Ce billet a été initialement rédigé en 2014 juste après le salon nautique. L’idée était de proposer une vision alternative. Comme nous l’avons écrit dans le post « Ce que la voile peut-elle apprendre de la glisse », ce qui suit n’est pas une attaque en règle contre la voile, juste une vision « alternative ». Il y a des gens qui aiment la voile et qui ne se retrouvent pas dans les fondamentaux actuels. L’idée est de lancer le débat, nécessaire. N’hésitez pas à participer à la discussion en commentaires.
Le mythe de la croisière.
La croisière est aux passionnés de voile ce que le « drop out » a été à la beat generation ou le retour à la terre aux hippies français des années 70. Un décrochage idéalisé. Tout larguer, partir autour du monde, ne plus revenir. Le récit de voyage est un thème récurrent dans la voile, mais le voyage dans sa dimension la plus extrême. Le grand voyage, l’aventure d’une vie, le tour du monde. Beaucoup en rêvent, peu nombreux sont ceux qui font le pas. Encore plus rares ceux qui parviennent à s’adapter sur la durée à se nouveau mode de vie, ou ceux qui en reviennent apaisés, prêt à reprendre, la vie a ses nécessités, leur place dans le trafic de la société moderne . Mais là n’est pas le problème finalement. Chacun peut rêver et s’essayer à cette exercice, quand certains s’en tiendront à la case fantasme sans jamais pouvoir ou vouloir franchir le pas.

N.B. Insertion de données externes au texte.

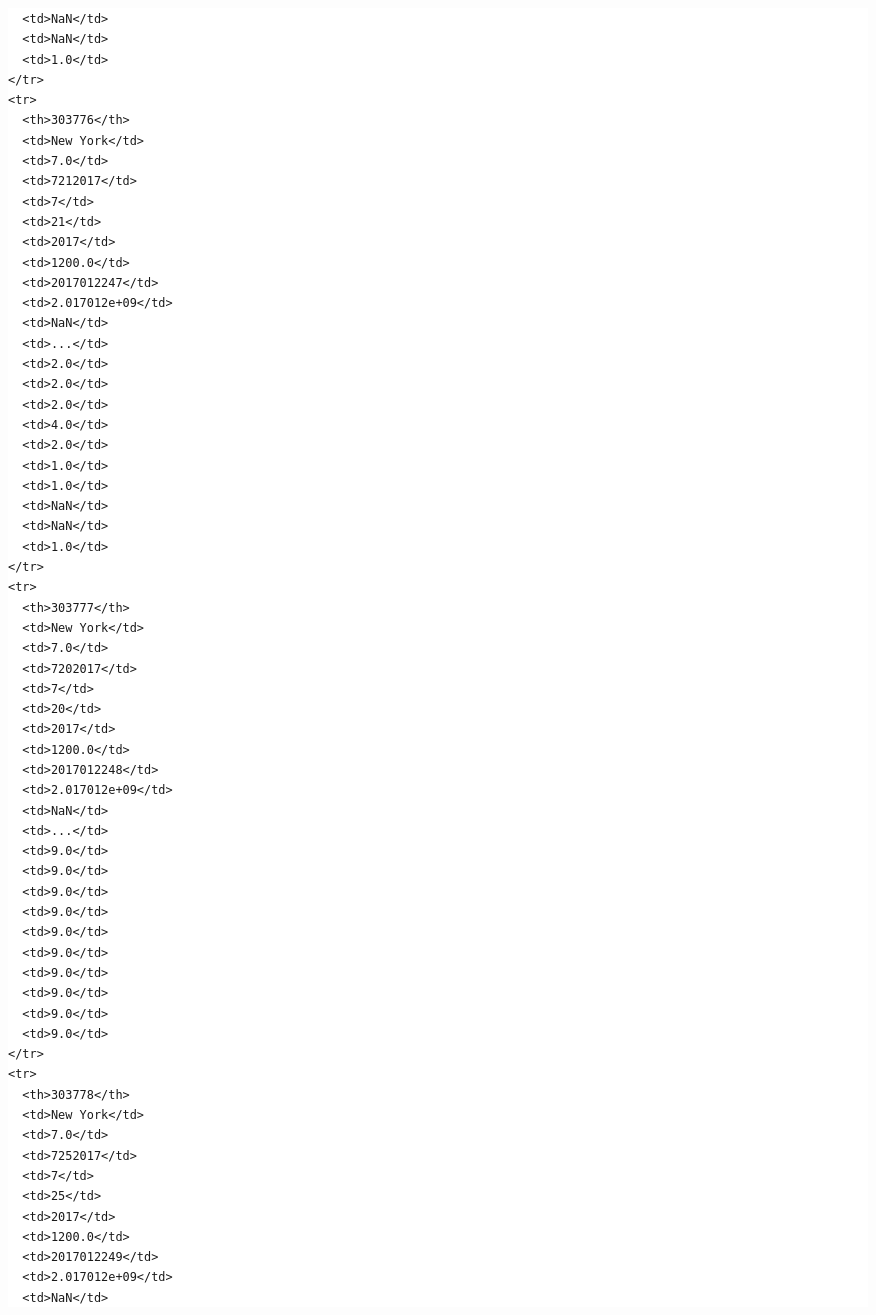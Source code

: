       <td>NaN</td>
      <td>NaN</td>
      <td>1.0</td>
    </tr>
    <tr>
      <th>303776</th>
      <td>New York</td>
      <td>7.0</td>
      <td>7212017</td>
      <td>7</td>
      <td>21</td>
      <td>2017</td>
      <td>1200.0</td>
      <td>2017012247</td>
      <td>2.017012e+09</td>
      <td>NaN</td>
      <td>...</td>
      <td>2.0</td>
      <td>2.0</td>
      <td>2.0</td>
      <td>4.0</td>
      <td>2.0</td>
      <td>1.0</td>
      <td>1.0</td>
      <td>NaN</td>
      <td>NaN</td>
      <td>1.0</td>
    </tr>
    <tr>
      <th>303777</th>
      <td>New York</td>
      <td>7.0</td>
      <td>7202017</td>
      <td>7</td>
      <td>20</td>
      <td>2017</td>
      <td>1200.0</td>
      <td>2017012248</td>
      <td>2.017012e+09</td>
      <td>NaN</td>
      <td>...</td>
      <td>9.0</td>
      <td>9.0</td>
      <td>9.0</td>
      <td>9.0</td>
      <td>9.0</td>
      <td>9.0</td>
      <td>9.0</td>
      <td>9.0</td>
      <td>9.0</td>
      <td>9.0</td>
    </tr>
    <tr>
      <th>303778</th>
      <td>New York</td>
      <td>7.0</td>
      <td>7252017</td>
      <td>7</td>
      <td>25</td>
      <td>2017</td>
      <td>1200.0</td>
      <td>2017012249</td>
      <td>2.017012e+09</td>
      <td>NaN</td>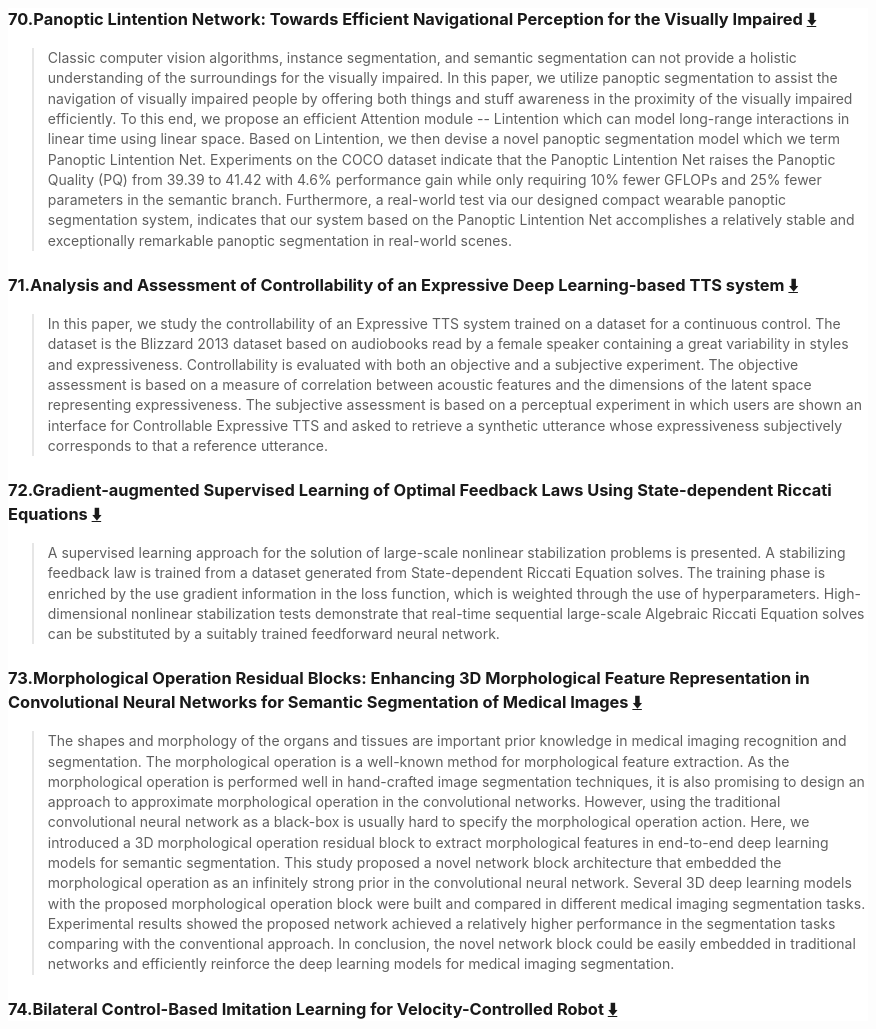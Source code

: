 ### 70.Panoptic Lintention Network: Towards Efficient Navigational Perception for the Visually Impaired  [ :arrow_down: ](https://arxiv.org/pdf/2103.04128.pdf)
>  Classic computer vision algorithms, instance segmentation, and semantic segmentation can not provide a holistic understanding of the surroundings for the visually impaired. In this paper, we utilize panoptic segmentation to assist the navigation of visually impaired people by offering both things and stuff awareness in the proximity of the visually impaired efficiently. To this end, we propose an efficient Attention module -- Lintention which can model long-range interactions in linear time using linear space. Based on Lintention, we then devise a novel panoptic segmentation model which we term Panoptic Lintention Net. Experiments on the COCO dataset indicate that the Panoptic Lintention Net raises the Panoptic Quality (PQ) from 39.39 to 41.42 with 4.6\% performance gain while only requiring 10\% fewer GFLOPs and 25\% fewer parameters in the semantic branch. Furthermore, a real-world test via our designed compact wearable panoptic segmentation system, indicates that our system based on the Panoptic Lintention Net accomplishes a relatively stable and exceptionally remarkable panoptic segmentation in real-world scenes.      
### 71.Analysis and Assessment of Controllability of an Expressive Deep Learning-based TTS system  [ :arrow_down: ](https://arxiv.org/pdf/2103.04097.pdf)
>  In this paper, we study the controllability of an Expressive TTS system trained on a dataset for a continuous control. The dataset is the Blizzard 2013 dataset based on audiobooks read by a female speaker containing a great variability in styles and expressiveness. Controllability is evaluated with both an objective and a subjective experiment. The objective assessment is based on a measure of correlation between acoustic features and the dimensions of the latent space representing expressiveness. The subjective assessment is based on a perceptual experiment in which users are shown an interface for Controllable Expressive TTS and asked to retrieve a synthetic utterance whose expressiveness subjectively corresponds to that a reference utterance.      
### 72.Gradient-augmented Supervised Learning of Optimal Feedback Laws Using State-dependent Riccati Equations  [ :arrow_down: ](https://arxiv.org/pdf/2103.04091.pdf)
>  A supervised learning approach for the solution of large-scale nonlinear stabilization problems is presented. A stabilizing feedback law is trained from a dataset generated from State-dependent Riccati Equation solves. The training phase is enriched by the use gradient information in the loss function, which is weighted through the use of hyperparameters. High-dimensional nonlinear stabilization tests demonstrate that real-time sequential large-scale Algebraic Riccati Equation solves can be substituted by a suitably trained feedforward neural network.      
### 73.Morphological Operation Residual Blocks: Enhancing 3D Morphological Feature Representation in Convolutional Neural Networks for Semantic Segmentation of Medical Images  [ :arrow_down: ](https://arxiv.org/pdf/2103.04026.pdf)
>  The shapes and morphology of the organs and tissues are important prior knowledge in medical imaging recognition and segmentation. The morphological operation is a well-known method for morphological feature extraction. As the morphological operation is performed well in hand-crafted image segmentation techniques, it is also promising to design an approach to approximate morphological operation in the convolutional networks. However, using the traditional convolutional neural network as a black-box is usually hard to specify the morphological operation action. Here, we introduced a 3D morphological operation residual block to extract morphological features in end-to-end deep learning models for semantic segmentation. This study proposed a novel network block architecture that embedded the morphological operation as an infinitely strong prior in the convolutional neural network. Several 3D deep learning models with the proposed morphological operation block were built and compared in different medical imaging segmentation tasks. Experimental results showed the proposed network achieved a relatively higher performance in the segmentation tasks comparing with the conventional approach. In conclusion, the novel network block could be easily embedded in traditional networks and efficiently reinforce the deep learning models for medical imaging segmentation.      
### 74.Bilateral Control-Based Imitation Learning for Velocity-Controlled Robot  [ :arrow_down: ](https://arxiv.org/pdf/2103.04004.pdf)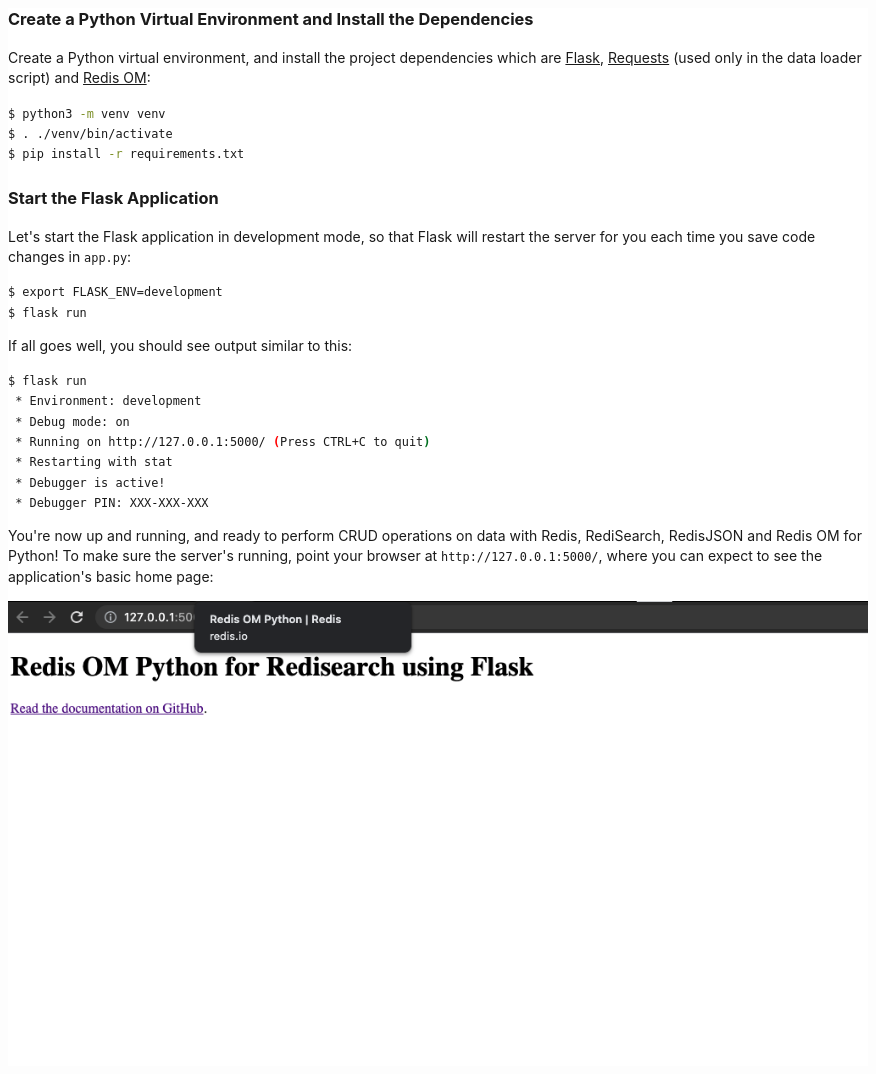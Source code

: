 ### Create a Python Virtual Environment and Install the Dependencies

Create a Python virtual environment, and install the project dependencies which are [Flask](https://pypi.org/project/Flask/), [Requests](https://pypi.org/project/requests/) (used only in the data loader script) and [Redis OM](https://pypi.org/project/redis-om/):

```bash
$ python3 -m venv venv
$ . ./venv/bin/activate
$ pip install -r requirements.txt
```

### Start the Flask Application

Let's start the Flask application in development mode, so that Flask will restart the server for you each time you save code changes in `app.py`:

```bash
$ export FLASK_ENV=development
$ flask run
```

If all goes well, you should see output similar to this:

```bash
$ flask run
 * Environment: development
 * Debug mode: on
 * Running on http://127.0.0.1:5000/ (Press CTRL+C to quit)
 * Restarting with stat
 * Debugger is active!
 * Debugger PIN: XXX-XXX-XXX
```

You're now up and running, and ready to perform CRUD operations on data with Redis, RediSearch, RedisJSON and Redis OM for Python!  To make sure the server's running, point your browser at `http://127.0.0.1:5000/`, where you can expect to see the application's basic home page:

![screenshot](screenshots/homepage.png)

Le mythe du bateau habitable
Le mythe de croisière est un idéal, un idéal qui a accouché d’un format. Le bateau habitable dans sa forme actuel. A la fois véhicule et abri du marin. Caravane également et il ne faut pas être mauvaise langue patenté pour voir dans certain port que nombreux sont ceux pour qui un voilier est un camping car qui flotte. La figure idéal du voyageur en prend un coup, c’est certain. Le bateau habitable en lui-même n’est pas critiquable si ce n’est qu’il est lourd, lent, assez complexe à manier et cher. Qui aime bien châtie bien. Revenons à la source pour tenter de comprendre. Pour quelles raisons a t-on envie d’aller sur l’eau ? Pour cette sensation de liberté, pour toucher avec son corps les limite du monde comme écrivait Jean Michel Asselin à propos de la montagne, pour exister d’une autre manière, pour n’être qu’un corps avec des sensations, pour oublier que la vie normale est beaucoup plus compliquée. Que propose le voilier habitable si on veut bien s’autoriser à le critiquer un instant ? Le posséder implique un budget conséquent, lui trouver une place de port est le casse-tête que l’on sait, mais au delà de ces péripéties, le sortir juste pour quelques heures afin d’aller jouer avec le vent est bien souvent hors de portée. Il faut être plusieurs, avoir plusieurs heures devant soi. La spontanéité en prend un coup, difficile aussi dans ces conditions de s’adapter à une météo par nature imprévisible. Un comble. Imaginons ces obstacles passés. Une après-midi. S’il y a cinq nœuds, c’est une balade paisible et c’est vrai, un incroyable moment de liberté partagée. Pour les sensations fortes, par contre, il faudra repasser. S’il y a plus de 20 nœuds, ça peut-être sportif. On sait tous que dans ces conditions, peu d’amateurs au sens strict du terme, sortent avec un habitable. Et mieux ne vaut pas calculer le prix de revient horaire…
Le mythe de la régate
La régate et en toile de fond l’olympisme notamment pour la structure fédérale dont le métier est de faire rentrer la voile dans des cases. La mer est un fabuleux espace de liberté mais le sujet n’est déjà plus celui-là. On plante quelques bouées, on parle performance, entraînement, travail, résultat. C’est le sport à l’ancienne. Le chiffre et le classement comme uniques repères, la perspective des Jeux comme ligne de mire quand des gamins espéraient peut-être une ligne de fuite. Les bateaux ? Des coques sympathiques qui sont les mêmes depuis trente ans ou plus. Pour le départ au planning, on repassera.